About this task:
The word "Pyrdacor" may appear in lines of the data below. Say how many lines hold it, giving only the number.

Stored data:
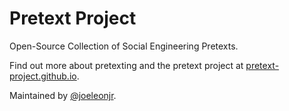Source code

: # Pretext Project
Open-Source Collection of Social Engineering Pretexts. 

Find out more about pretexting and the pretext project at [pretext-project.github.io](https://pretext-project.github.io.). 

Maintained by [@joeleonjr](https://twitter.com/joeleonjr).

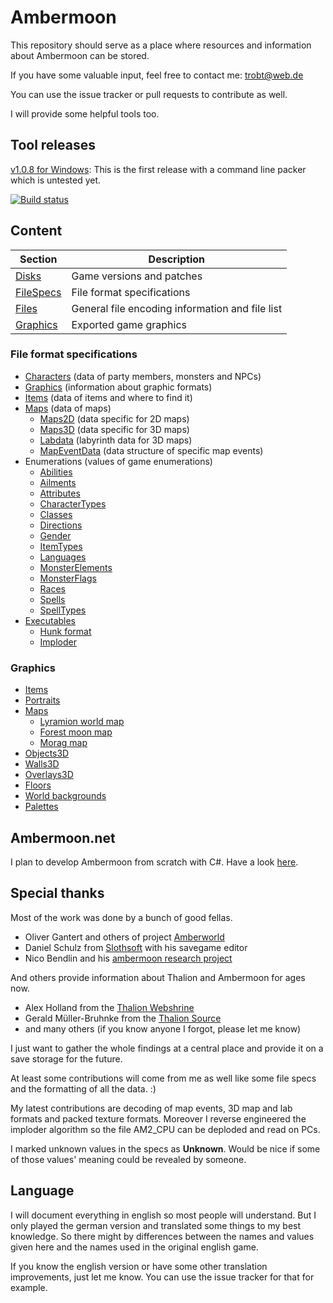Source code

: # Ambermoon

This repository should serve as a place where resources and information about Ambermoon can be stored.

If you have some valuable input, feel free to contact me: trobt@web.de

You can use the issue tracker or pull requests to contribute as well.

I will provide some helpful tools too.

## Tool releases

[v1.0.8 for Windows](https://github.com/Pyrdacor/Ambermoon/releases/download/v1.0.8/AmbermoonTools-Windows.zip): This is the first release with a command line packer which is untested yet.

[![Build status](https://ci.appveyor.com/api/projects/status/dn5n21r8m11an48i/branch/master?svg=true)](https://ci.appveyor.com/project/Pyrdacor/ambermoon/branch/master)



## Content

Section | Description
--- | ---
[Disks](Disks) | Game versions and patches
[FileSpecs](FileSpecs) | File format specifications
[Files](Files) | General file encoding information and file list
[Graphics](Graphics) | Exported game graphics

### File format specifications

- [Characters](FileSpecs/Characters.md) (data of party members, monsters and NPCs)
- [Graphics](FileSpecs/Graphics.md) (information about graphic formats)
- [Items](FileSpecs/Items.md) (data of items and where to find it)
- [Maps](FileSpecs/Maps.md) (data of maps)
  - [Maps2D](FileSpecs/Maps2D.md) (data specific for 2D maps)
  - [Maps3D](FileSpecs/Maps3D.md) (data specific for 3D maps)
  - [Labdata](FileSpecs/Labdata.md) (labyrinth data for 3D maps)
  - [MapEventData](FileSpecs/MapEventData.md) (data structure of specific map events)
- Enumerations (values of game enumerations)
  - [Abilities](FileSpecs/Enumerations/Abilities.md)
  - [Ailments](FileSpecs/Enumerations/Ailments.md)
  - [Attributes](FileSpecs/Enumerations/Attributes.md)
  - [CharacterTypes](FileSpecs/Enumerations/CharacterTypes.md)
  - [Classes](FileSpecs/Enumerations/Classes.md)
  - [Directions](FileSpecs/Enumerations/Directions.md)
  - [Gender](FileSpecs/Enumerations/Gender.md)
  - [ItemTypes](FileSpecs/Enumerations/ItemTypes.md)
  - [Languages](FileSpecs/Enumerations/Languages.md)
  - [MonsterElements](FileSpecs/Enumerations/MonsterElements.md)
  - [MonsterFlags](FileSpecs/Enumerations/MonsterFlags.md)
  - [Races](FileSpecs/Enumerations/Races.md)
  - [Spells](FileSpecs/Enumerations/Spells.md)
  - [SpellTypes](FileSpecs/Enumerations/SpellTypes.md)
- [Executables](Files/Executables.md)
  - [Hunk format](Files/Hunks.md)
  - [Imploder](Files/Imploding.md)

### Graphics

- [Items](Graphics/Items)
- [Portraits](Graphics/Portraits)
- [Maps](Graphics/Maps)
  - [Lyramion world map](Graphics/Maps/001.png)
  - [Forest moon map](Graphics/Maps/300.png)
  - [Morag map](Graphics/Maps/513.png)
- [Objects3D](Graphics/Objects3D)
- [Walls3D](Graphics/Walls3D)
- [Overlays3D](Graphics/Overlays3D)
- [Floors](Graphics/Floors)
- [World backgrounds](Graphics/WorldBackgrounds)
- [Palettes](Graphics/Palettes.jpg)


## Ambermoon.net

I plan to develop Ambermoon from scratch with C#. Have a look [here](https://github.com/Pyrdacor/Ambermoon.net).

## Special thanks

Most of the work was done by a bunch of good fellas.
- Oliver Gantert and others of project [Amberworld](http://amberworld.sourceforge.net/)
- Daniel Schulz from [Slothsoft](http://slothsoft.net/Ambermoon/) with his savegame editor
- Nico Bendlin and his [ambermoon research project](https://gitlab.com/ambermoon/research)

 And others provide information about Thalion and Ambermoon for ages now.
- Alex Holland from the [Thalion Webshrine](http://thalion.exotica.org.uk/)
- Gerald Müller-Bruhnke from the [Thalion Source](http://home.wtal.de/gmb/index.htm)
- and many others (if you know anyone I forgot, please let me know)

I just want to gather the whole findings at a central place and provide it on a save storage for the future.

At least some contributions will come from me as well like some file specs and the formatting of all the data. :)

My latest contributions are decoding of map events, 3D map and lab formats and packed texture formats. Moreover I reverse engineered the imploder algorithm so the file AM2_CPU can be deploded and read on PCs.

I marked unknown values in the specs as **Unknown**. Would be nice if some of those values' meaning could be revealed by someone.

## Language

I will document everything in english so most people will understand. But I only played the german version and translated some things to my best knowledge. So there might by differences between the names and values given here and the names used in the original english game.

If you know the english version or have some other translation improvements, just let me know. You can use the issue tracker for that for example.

==

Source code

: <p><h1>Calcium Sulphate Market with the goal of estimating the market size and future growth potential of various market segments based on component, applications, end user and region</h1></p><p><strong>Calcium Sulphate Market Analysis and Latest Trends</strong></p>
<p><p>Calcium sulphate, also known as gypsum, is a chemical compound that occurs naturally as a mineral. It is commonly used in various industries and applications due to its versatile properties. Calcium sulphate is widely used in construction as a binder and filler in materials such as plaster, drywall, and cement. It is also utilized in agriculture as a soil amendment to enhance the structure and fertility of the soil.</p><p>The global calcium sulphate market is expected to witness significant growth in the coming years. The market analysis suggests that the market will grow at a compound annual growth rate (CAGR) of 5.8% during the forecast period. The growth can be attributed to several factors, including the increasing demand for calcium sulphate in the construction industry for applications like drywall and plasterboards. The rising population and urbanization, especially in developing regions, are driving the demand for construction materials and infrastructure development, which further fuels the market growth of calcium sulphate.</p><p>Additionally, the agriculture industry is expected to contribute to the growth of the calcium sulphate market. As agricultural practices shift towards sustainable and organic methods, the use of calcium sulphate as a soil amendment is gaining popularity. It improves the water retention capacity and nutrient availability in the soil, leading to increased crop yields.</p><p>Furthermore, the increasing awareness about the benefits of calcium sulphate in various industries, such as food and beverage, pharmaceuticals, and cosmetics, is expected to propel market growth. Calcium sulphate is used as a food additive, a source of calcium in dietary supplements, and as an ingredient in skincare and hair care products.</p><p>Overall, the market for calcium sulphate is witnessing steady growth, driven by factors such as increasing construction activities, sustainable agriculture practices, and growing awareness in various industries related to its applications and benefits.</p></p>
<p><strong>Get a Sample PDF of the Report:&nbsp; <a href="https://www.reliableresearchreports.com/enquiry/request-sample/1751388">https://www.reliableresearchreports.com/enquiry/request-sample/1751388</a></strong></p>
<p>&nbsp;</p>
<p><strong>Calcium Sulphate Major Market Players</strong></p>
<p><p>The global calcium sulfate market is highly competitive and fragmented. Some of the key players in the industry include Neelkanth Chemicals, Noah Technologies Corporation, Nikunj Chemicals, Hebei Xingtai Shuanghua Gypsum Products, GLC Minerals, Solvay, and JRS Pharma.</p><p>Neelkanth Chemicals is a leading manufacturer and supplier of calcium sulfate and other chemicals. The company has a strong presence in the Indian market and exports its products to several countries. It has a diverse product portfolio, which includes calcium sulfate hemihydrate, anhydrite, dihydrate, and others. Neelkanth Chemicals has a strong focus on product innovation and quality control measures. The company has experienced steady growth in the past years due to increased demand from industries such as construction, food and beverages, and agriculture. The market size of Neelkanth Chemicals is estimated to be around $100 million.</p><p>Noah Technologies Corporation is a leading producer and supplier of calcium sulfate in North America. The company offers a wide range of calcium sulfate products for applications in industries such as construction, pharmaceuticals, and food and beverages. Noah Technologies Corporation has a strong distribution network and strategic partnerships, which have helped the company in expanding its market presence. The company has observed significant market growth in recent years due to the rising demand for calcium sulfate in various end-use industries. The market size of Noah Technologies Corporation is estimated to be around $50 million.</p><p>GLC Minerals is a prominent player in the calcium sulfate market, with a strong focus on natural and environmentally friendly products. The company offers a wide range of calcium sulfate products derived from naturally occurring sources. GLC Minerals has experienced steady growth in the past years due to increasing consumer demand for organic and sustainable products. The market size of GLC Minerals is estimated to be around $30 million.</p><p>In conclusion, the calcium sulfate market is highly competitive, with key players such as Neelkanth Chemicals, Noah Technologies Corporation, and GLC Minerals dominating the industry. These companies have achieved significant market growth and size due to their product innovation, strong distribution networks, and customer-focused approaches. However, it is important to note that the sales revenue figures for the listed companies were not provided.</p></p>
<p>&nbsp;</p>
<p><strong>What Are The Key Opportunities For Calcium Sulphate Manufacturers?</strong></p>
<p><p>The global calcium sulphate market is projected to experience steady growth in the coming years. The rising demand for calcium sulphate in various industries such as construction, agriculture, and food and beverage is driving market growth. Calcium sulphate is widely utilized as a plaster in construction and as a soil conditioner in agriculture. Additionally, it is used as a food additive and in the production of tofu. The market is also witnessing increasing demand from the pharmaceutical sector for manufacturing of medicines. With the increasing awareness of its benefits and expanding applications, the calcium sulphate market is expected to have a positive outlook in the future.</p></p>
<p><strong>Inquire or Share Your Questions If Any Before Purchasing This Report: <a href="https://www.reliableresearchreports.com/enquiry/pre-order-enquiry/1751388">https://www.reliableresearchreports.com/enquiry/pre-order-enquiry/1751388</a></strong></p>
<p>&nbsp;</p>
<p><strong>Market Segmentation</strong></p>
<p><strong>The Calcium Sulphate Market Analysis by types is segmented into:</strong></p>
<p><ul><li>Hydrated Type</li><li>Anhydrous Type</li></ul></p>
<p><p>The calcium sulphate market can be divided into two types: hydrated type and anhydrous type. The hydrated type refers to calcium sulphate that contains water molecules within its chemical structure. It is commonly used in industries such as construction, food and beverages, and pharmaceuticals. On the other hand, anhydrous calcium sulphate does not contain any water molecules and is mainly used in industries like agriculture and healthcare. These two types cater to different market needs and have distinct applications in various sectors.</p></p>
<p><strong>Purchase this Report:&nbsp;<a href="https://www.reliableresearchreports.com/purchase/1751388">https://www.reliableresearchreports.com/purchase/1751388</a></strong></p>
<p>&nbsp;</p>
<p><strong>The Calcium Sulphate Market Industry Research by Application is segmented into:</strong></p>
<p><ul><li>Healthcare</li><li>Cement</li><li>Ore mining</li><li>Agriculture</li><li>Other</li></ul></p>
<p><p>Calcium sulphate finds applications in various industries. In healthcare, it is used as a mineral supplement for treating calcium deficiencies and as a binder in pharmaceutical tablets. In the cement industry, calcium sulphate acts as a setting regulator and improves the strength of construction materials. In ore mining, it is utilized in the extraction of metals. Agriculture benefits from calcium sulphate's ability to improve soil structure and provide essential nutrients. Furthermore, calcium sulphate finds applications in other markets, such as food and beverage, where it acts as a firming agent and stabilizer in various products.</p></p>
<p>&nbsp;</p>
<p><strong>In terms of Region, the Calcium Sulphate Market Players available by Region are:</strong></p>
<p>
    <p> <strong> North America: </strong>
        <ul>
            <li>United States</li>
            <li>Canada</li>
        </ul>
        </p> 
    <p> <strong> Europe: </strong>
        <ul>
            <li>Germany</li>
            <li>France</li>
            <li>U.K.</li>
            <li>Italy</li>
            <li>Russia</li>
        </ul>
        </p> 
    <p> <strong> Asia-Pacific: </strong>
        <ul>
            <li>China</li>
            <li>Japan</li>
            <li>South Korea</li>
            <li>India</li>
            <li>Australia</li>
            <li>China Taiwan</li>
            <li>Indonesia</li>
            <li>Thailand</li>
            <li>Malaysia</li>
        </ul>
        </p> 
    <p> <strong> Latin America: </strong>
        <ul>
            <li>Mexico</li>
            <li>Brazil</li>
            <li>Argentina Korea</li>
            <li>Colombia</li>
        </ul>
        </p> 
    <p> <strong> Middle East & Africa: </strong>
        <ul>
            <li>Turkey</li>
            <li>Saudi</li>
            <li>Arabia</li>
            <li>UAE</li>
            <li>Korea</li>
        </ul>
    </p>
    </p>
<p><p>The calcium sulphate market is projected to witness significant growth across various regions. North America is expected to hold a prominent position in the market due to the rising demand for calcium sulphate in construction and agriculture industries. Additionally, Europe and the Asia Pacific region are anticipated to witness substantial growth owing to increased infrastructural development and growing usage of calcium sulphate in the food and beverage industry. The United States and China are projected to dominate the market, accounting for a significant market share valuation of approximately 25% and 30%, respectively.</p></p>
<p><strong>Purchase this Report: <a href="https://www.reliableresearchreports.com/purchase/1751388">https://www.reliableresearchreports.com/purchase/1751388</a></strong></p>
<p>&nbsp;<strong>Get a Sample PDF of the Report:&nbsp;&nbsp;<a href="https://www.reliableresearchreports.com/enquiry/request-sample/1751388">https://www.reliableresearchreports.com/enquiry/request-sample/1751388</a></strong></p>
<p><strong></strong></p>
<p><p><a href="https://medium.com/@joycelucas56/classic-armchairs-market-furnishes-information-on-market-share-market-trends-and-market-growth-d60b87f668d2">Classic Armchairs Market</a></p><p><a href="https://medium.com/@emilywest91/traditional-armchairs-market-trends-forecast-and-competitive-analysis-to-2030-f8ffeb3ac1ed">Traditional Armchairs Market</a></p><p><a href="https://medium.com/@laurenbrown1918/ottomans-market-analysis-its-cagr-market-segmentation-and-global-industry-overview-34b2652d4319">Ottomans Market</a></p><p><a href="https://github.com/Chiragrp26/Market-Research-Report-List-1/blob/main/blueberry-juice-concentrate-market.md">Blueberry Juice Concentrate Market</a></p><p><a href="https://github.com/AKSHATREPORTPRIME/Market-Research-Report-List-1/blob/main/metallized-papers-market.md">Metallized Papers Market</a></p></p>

Exercise solution:
3